The NSE All Share Index losing approximately 20.31 per cent year to date as at November 27, 2015. Market Capitalization of quoted equities which opened the year at N11.478 trillion, now stand at N9.495 trillion at the end of November.
It would be recalled that the Nigerian stock market ended 2014 as one of the worst performing exchanges with a decline by 20.67 per cent.
The long reign of bears has become a cause for concern to investors. For domestic retail investors the continuous depreciation in stock prices has become a justification for their apathy to investing in the stock market while beginner investors are discouraged to make any attempt at investing. Foreign investors who constitute over 60 percent of participants in the Nigerian stock market are currently playing on the sideline while a few of them with high risk appetite are simply engaged in speculative trading.
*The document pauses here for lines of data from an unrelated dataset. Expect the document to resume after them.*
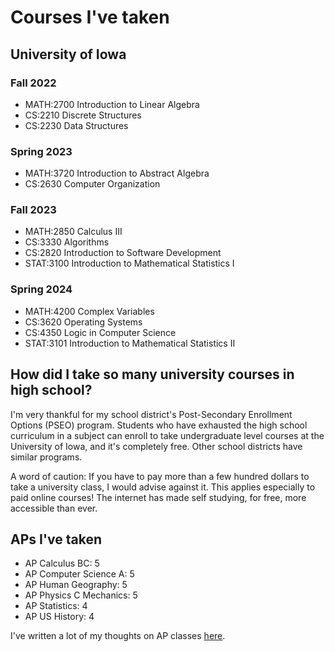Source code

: # Courses I've taken
## University of Iowa
### Fall 2022
- MATH:2700 Introduction to Linear Algebra
- CS:2210 Discrete Structures
- CS:2230 Data Structures

### Spring 2023
- MATH:3720 Introduction to Abstract Algebra
- CS:2630 Computer Organization

### Fall 2023
- MATH:2850 Calculus III
- CS:3330 Algorithms
- CS:2820 Introduction to Software Development
- STAT:3100 Introduction to Mathematical Statistics I

### Spring 2024
- MATH:4200 Complex Variables
- CS:3620 Operating Systems
- CS:4350 Logic in Computer Science
- STAT:3101 Introduction to Mathematical Statistics II

## How did I take so many university courses in high school?
I'm very thankful for my school district's Post-Secondary Enrollment Options (PSEO) program. Students who have exhausted the high school curriculum in a subject can enroll to take undergraduate level courses at the University of Iowa, and it's completely free. Other school districts have similar programs.

A word of caution: If you have to pay more than a few hundred dollars to take a university class, I would advise against it. This applies especially to paid online courses! The internet has made self studying, for free, more accessible than ever.

## APs I've taken
- AP Calculus BC: 5
- AP Computer Science A: 5
- AP Human Geography: 5
- AP Physics C Mechanics: 5
- AP Statistics: 4
- AP US History: 4

I've written a lot of my thoughts on AP classes [here](/essays/apclasses.md).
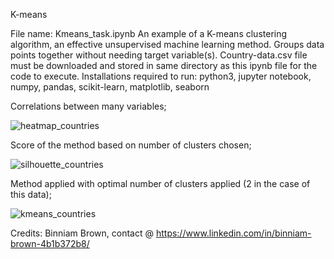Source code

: K-means

File name: Kmeans_task.ipynb
An example of a K-means clustering algorithm, an effective unsupervised machine learning method.
Groups data points together without needing target variable(s).
Country-data.csv file must be downloaded and stored in same directory as this ipynb file for the code to execute.
Installations required to run: python3, jupyter notebook, numpy, pandas, scikit-learn, matplotlib, seaborn

Correlations between many variables;

![heatmap_countries](https://github.com/primlattice/codingTasks/assets/166736892/43b9c0d6-5523-459b-890f-9a461e675864)

Score of the method based on number of clusters chosen;

![silhouette_countries](https://github.com/primlattice/codingTasks/assets/166736892/6562e01e-d9ea-4476-9e37-b4bb9e2fd95b)

Method applied with optimal number of clusters applied (2 in the case of this data);

![kmeans_countries](https://github.com/primlattice/codingTasks/assets/166736892/2ffb7ad7-337f-4312-ac58-5a3eeb3770da)

Credits: Binniam Brown, contact @ https://www.linkedin.com/in/binniam-brown-4b1b372b8/
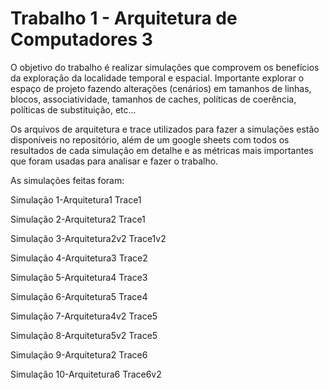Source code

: 
# Trabalho 1 - Arquitetura de Computadores 3

O objetivo do trabalho é realizar simulações que comprovem os benefícios da exploração da localidade temporal e espacial. Importante explorar o espaço de projeto fazendo alterações (cenários) em tamanhos de linhas, blocos, associatividade, tamanhos de caches, políticas de coerência, políticas de substituição, etc...

Os arquivos de arquitetura e trace utilizados para fazer a simulações estão disponíveis no repositório, além de um google sheets com todos os resultados de cada simulação em detalhe e as métricas mais importantes que foram usadas para analisar e fazer o trabalho.

As simulações feitas foram:

Simulação 1-Arquitetura1	Trace1

Simulação 2-Arquitetura2	Trace1

Simulação 3-Arquitetura2v2	Trace1v2

Simulação 4-Arquitetura3	Trace2		

Simulação 5-Arquitetura4	Trace3

Simulação 6-Arquitetura5	Trace4	

Simulação 7-Arquitetura4v2	Trace5	

Simulação 8-Arquitetura5v2	Trace5	

Simulação 9-Arquitetura2	Trace6

Simulação 10-Arquitetura6	Trace6v2
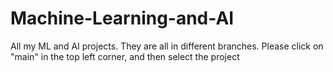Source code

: # Machine-Learning-and-AI
All my ML and AI projects. They are all in different branches. Please click on "main" in the top left corner, and then select the project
The year 2015 has been characterised by a cocktail of macroeconomic challenges that trailed the decline in crude oil prices, lack of clear economic policy framework of the new government and the effect of capital controls in the foreign exchange management policy of the Central Bank of Nigeria (CBN).
It would be recalled that prior to the elections the stock market was down and understandably so because of the tension created by electioneering activities of politicians. Beyond the fact that liquidity was constrained, investors favoured either holding their money in cash or taking them out of the Nigerian market for safety because the predictions was that the elections would be violent with an impact on the sovereignty of Nigeria.
The expectations that greeted the victory of President Mohammadu Buhari at the polls and the humble manner the sitting president then conceded defeat were major drivers for the short rally that followed. Unfortunately this has been short-lived as almost two months after inauguration, the government is yet to form a cabinet or articulate its economic policies upon which investors usually plan.
Also, the foreign exchange management programme of the CBN which is primarily aimed at controlling liquidity in the foreign exchange market.
The thrust of the CBN’s policy is to moderate demand for forex in view of the dwindling reserve occasioned by drastic fall in government revenue due to decline in crude oil in the international market. Unfortunately, the more the Central Bank attempts to curtail demand, the more the gap between the official rate and the parallel market rate widens.
According to the managing director of Highcap Securities Limited, Mr. David Adnori, for investors, especially foreign investors, the stability of the currency is essential for assurance of healthy returns on investment. Therefore as long as the foreign exchange regime remain highly speculative, investors will be on the sideline as they expect a devaluation of the currency to bring bridge the wide gap between the official rate and the parallel market rate.
In a report by Financial Derivatives Company Limited (FDC), stated, “We expect the stock market’s plunge to continue just as international investors await new price bottoms. There will more bargain hunting but the market will recover in January, 2106.”
Adnori pointed out that the outcome of the recent Monetary Policy Committee (MPC) decisions should have impact on the stock market, saying ordinarily monetary policy ought to propel the equities market.
Afrinvest Limited noted that the Nigerian stock market has not been exempted from recent economic challenges as foreign investors sold-down on heightened foreign exchange risk and weaker macroeconomic fundamentals.